カーリは額にじんわりと浮かんだ汗を袖で拭いながら、レオに向かって持っている木剣を手の代わりに振る。
「なんだ、貴様も来ていたのか。」
「あぁ!俺はこれからお前と一緒に戦うと決めたからな!」
驚いたのか、目を見開くレオ。少し考える素振りを見せた後…
「面倒事が増えそうだな。」
諦めたように肩を竦めるレオ。
「なんだとぉ!」
「事実だろ?」
レオは表情を和らげ、楽しそうにカーリをいじる。
口ではこう言っているものの、嬉しく思っているようだ。
「おや、二人共もう来てましたか」
訓練場の入口の方から二人に声がかかる。
「あ、学園長!」
「遅い。」
「少しばかし、人を迎えに行っていてね」
「人?」
「紹介するよ」
学園長は入口の方をチラリと振り返ると、三人の男女が訓練場に入ってきた。
「彼はビスティア。ここの卒業生で私の元弟子だ。近接戦闘が得意で、カーリくんの師匠にと呼んだんだ」
ヒカルがまず紹介したのは、二十代半ばと思われる高身長の赤い髪をした男で、額に黒のバンダナを付け、燃えるような赤い髪は、セットしているのか上を向いてツンツンしている。
少し鋭い目つきに、ニヤリと笑うと覗く犬歯が野性的な印象を与える。
服装は上がノースリーブの白シャツに、ワタリが広くて裾が細い、言うところのボンタンを穿いている。
「どっちが俺の初弟子になるカーリだ?」
「あ、俺です!」
「おぉ!中々のイケメンじゃねぇか!将来は俺の次くらいにはイケメンになるぞ!ハッハッハー!」
「ほんとですか!?」
「ああ!だが、お前はダメだ!!」
豪快に笑ってカーリの背中をバシバシと叩いていたビスティアが、レオを指差す。
「何だ貴様、藪から棒に。」
「お前は俺が学園に通ってる時にいたいけ好かない奴にそっくりだ!だから貴様はイケメンになれない!」
「興味ないな。」
「そういうスカした所までそっくりなのか!!おい、カーリ!今から学園街のナイスレディをナンパしに行って俺達の男らしさをアピールするぞ!」
「はい!師匠!」
すぐに意気投合した二人は学園街へと向け走って訓練場を出ていってしまった。
「おい。」
「まぁ、ビスティアくんに任せておけば大丈夫ですよ…多分。」
自信なさげに答えるヒカルにため息を隠せないレオ。
「じゃあ気を取り直して残りを紹介しよう!」
パンっと手を叩いて仕切り直す学園長。
「彼女はニーツ=ロールス。辺境だが、小国の公爵令嬢だ。彼女も元々ここの生徒で、これから私の秘書的な立場とか色々やってもらうことになる」
「はじめまして、よろしくお願いします。」
見た目だけで判断するなら十代後半と言ったところだろうか。
クセのない青白い長髪に、ハイライトのない薄い翠色の瞳に、作り物のように思えるほど色白く、細い体。
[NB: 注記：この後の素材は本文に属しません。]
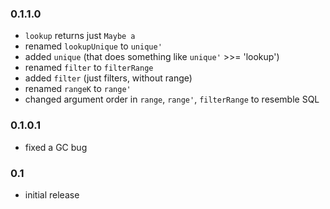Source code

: ### 0.1.1.0

* `lookup` returns just `Maybe a`
* renamed `lookupUnique` to `unique'`
* added `unique` (that does something like `unique'` >>= 'lookup')
* renamed `filter` to `filterRange`
* added `filter` (just filters, without range)
* renamed `rangeK` to `range'`
* changed argument order in `range`, `range'`, `filterRange` to resemble SQL

### 0.1.0.1

* fixed a GC bug

### 0.1

* initial release
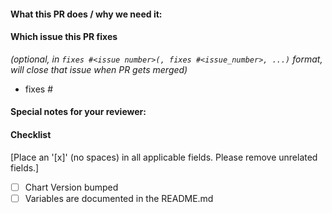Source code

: #### What this PR does / why we need it:

#### Which issue this PR fixes
*(optional, in `fixes #<issue number>(, fixes #<issue_number>, ...)` format, will close that issue when PR gets merged)*
  - fixes #

#### Special notes for your reviewer:

#### Checklist
[Place an '[x]' (no spaces) in all applicable fields. Please remove unrelated fields.]
- [ ] Chart Version bumped
- [ ] Variables are documented in the README.md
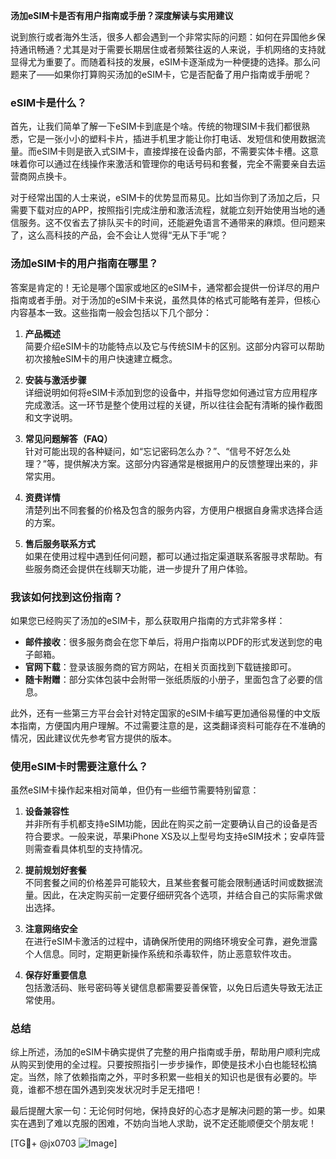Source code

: **汤加eSIM卡是否有用户指南或手册？深度解读与实用建议**

说到旅行或者海外生活，很多人都会遇到一个非常实际的问题：如何在异国他乡保持通讯畅通？尤其是对于需要长期居住或者频繁往返的人来说，手机网络的支持就显得尤为重要了。而随着科技的发展，eSIM卡逐渐成为一种便捷的选择。那么问题来了——如果你打算购买汤加的eSIM卡，它是否配备了用户指南或手册呢？

### eSIM卡是什么？
首先，让我们简单了解一下eSIM卡到底是个啥。传统的物理SIM卡我们都很熟悉，它是一张小小的塑料卡片，插进手机里才能让你打电话、发短信和使用数据流量。而eSIM卡则是嵌入式SIM卡，直接焊接在设备内部，不需要实体卡槽。这意味着你可以通过在线操作来激活和管理你的电话号码和套餐，完全不需要亲自去运营商网点换卡。

对于经常出国的人士来说，eSIM卡的优势显而易见。比如当你到了汤加之后，只需要下载对应的APP，按照指引完成注册和激活流程，就能立刻开始使用当地的通信服务。这不仅省去了排队买卡的时间，还能避免语言不通带来的麻烦。但问题来了，这么高科技的产品，会不会让人觉得“无从下手”呢？

### 汤加eSIM卡的用户指南在哪里？
答案是肯定的！无论是哪个国家或地区的eSIM卡，通常都会提供一份详尽的用户指南或者手册。对于汤加的eSIM卡来说，虽然具体的格式可能略有差异，但核心内容基本一致。这些指南一般会包括以下几个部分：

1. **产品概述**  
   简要介绍eSIM卡的功能特点以及它与传统SIM卡的区别。这部分内容可以帮助初次接触eSIM卡的用户快速建立概念。

2. **安装与激活步骤**  
   详细说明如何将eSIM卡添加到您的设备中，并指导您如何通过官方应用程序完成激活。这一环节是整个使用过程的关键，所以往往会配有清晰的操作截图和文字说明。

3. **常见问题解答（FAQ）**  
   针对可能出现的各种疑问，如“忘记密码怎么办？”、“信号不好怎么处理？”等，提供解决方案。这部分内容通常是根据用户的反馈整理出来的，非常实用。

4. **资费详情**  
   清楚列出不同套餐的价格及包含的服务内容，方便用户根据自身需求选择合适的方案。

5. **售后服务联系方式**  
   如果在使用过程中遇到任何问题，都可以通过指定渠道联系客服寻求帮助。有些服务商还会提供在线聊天功能，进一步提升了用户体验。

### 我该如何找到这份指南？
如果您已经购买了汤加的eSIM卡，那么获取用户指南的方式非常多样：

- **邮件接收**：很多服务商会在您下单后，将用户指南以PDF的形式发送到您的电子邮箱。
- **官网下载**：登录该服务商的官方网站，在相关页面找到下载链接即可。
- **随卡附赠**：部分实体包装中会附带一张纸质版的小册子，里面包含了必要的信息。

此外，还有一些第三方平台会针对特定国家的eSIM卡编写更加通俗易懂的中文版本指南，方便国内用户理解。不过需要注意的是，这类翻译资料可能存在不准确的情况，因此建议优先参考官方提供的版本。

### 使用eSIM卡时需要注意什么？
虽然eSIM卡操作起来相对简单，但仍有一些细节需要特别留意：

1. **设备兼容性**  
   并非所有手机都支持eSIM功能，因此在购买之前一定要确认自己的设备是否符合要求。一般来说，苹果iPhone XS及以上型号均支持eSIM技术；安卓阵营则需查看具体机型的支持情况。

2. **提前规划好套餐**  
   不同套餐之间的价格差异可能较大，且某些套餐可能会限制通话时间或数据流量。因此，在决定购买前一定要仔细研究各个选项，并结合自己的实际需求做出选择。

3. **注意网络安全**  
   在进行eSIM卡激活的过程中，请确保所使用的网络环境安全可靠，避免泄露个人信息。同时，定期更新操作系统和杀毒软件，防止恶意软件攻击。

4. **保存好重要信息**  
   包括激活码、账号密码等关键信息都需要妥善保管，以免日后遗失导致无法正常使用。

### 总结
综上所述，汤加的eSIM卡确实提供了完整的用户指南或手册，帮助用户顺利完成从购买到使用的全过程。只要按照指引一步步操作，即使是技术小白也能轻松搞定。当然，除了依赖指南之外，平时多积累一些相关的知识也是很有必要的。毕竟，谁都不想在国外遇到突发状况时手足无措吧！

最后提醒大家一句：无论何时何地，保持良好的心态才是解决问题的第一步。如果实在遇到了难以克服的困难，不妨向当地人求助，说不定还能顺便交个朋友呢！

[TG💪+ @jx0703 ![Image](https://github.com/user-attachments/assets/dbca1d08-cadb-493c-b0ec-ad6f7a83f270)]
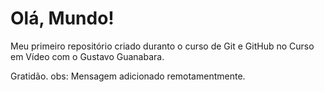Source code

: # Olá, Mundo!
 Meu primeiro repositório criado duranto o curso de Git e GitHub no Curso em Vídeo com o Gustavo Guanabara.

 Gratidão.
obs: Mensagem adicionado remotamentmente.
表情は一切動かず、目にハイライトがないのでどこを見つめているかわからないため、不気味にも見えるが、吸い込まれるような魅力と守りたくなるような雰囲気がある。
秘書役を勤めるためか、格好はレディーススーツのようなものを身にまとっており、クールなイメージを更に強めている。
「…お初お目にかかります。私の名前はレオ。この良き日に貴女に出会えた喜びを、私は永遠に忘れないでしょう。」
ニーツの前に片膝を付き、頭を垂れるレオ。
自国の貴族ではないとはいえ、相手は公爵令嬢。気分を害しては何をされるかわからないため、レオは取り敢えずという形ではあるが、王国式の女性相手によく使われる挨拶を行う。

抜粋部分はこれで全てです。